4. Evaluation of Contingent Liabilities:

(Refer Note No. 34 of the Standalone Financial Statements)

On a year-on-year basis, Contingent Liabilities have increased from Rs. 65.66 crores to Rs. 100.06 crores as per the Notes to Financial Statements as on 31st March, 2023. The existence of the payments against these claims requires management judgment to ensure disclosure of most appropriate values of contingent liabilities.

How the matter was addressed in our audit:

Our audit procedures included, among others, assessing the appropriateness of the managements judgment in estimating the value of claims against the company not acknowledged as debts as given in the Note 34 as per IND AS 37, ‘Provisions, Contingent Liabilities and

Contingent Assets and reviewing the legal documents including Bank Guarantee letters for guarantees issued by banks on behalf of the Company.

Information Other than the Standalone Financial Statements and Auditors Report Thereon

The Companys Board of Directors is responsible for the preparation of the other information. The other information comprises the information included in the

Management Discussion and Analysis, Boards Report including Annexure to Boards Report, Corporate Governance Report but does not include the Standalone Financial Statements and our auditors report thereon. Our opinion on the Standalone Financial Statements does not cover the other information and we do not express any form of assurance conclusion thereon.

In connection with our audit of the Standalone Financial Statements, our responsibility is to read the other information and, in doing so, consider whether the other information is materially inconsistent with the Standalone Financial Statements or our knowledge obtained during the course of our audit or otherwise appears to be materially misstated.

If, based on the work we have performed, we conclude that there is a material misstatement of this other information, we are required to report that fact. We have nothing to report in this regard.

Managements Responsibility for the Standalone Financial Statements

The Companys Board of Directors is responsible for the matters stated in section 134(5) of the Companies Act, 2013 ("the Act") with respect to the preparation of these Standalone Financial Statements that give a true and fair view of the financial position, financial performance, changes in equity and cash flows of the Company in accordance with the accounting principles generally accepted in India, including the Indian Accounting Standards specified under section 133 of the Act. This responsibility also includes maintenance of adequate accounting records in accordance with the provisions of the Act for safeguarding of the assets of the Company and for preventing and detecting frauds and other irregularities; selection and application of appropriate accounting policies; making judgments and estimates that are reasonable and prudent; and design, implementation and maintenance of adequate internal financial controls, that were operating effectively for ensuring the accuracy and completeness of the accounting records, relevant to the preparation and presentation of the financial statement that give a true and fair view and are free from material misstatement, whether due to fraud or error.

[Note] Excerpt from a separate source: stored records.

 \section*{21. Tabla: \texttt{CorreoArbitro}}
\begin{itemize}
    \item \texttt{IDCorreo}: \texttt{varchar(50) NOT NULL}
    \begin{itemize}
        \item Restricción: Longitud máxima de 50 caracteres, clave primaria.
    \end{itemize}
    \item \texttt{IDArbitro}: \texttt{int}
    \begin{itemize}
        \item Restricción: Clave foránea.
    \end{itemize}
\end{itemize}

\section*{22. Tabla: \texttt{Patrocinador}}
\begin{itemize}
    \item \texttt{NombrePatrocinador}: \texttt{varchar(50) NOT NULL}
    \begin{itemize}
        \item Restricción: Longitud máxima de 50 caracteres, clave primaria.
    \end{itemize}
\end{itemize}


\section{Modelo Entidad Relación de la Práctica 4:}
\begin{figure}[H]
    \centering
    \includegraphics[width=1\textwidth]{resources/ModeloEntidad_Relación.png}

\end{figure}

In preparing the Standalone Financial Statements, management is responsible for assessing the Companys ability to continue as a going concern, disclosing, as applicable, matters related to going concern and using the going concern basis of accounting unless management either intends to liquidate the Company or to cease operations, or has no realistic alternative but to do so.

The Board of Directors are also responsible for overseeing the Companys financial reporting process.

Auditors Responsibility

Our objectives are to obtain reasonable assurance about whether the Standalone Financial Statements as a whole are free from material misstatement, whether due to fraud or error, and to issue an auditors report that includes our opinion. Reasonable assurance is a high level of assurance, but is not a guarantee that an audit conducted in accordance with SAs will always detect a material misstatement when it exists. Misstatements can arise from fraud or error and are considered material if, individually or in the aggregate, they could reasonably be expected to influence the economic decisions of users taken on the basis of these Standalone Financial Statements.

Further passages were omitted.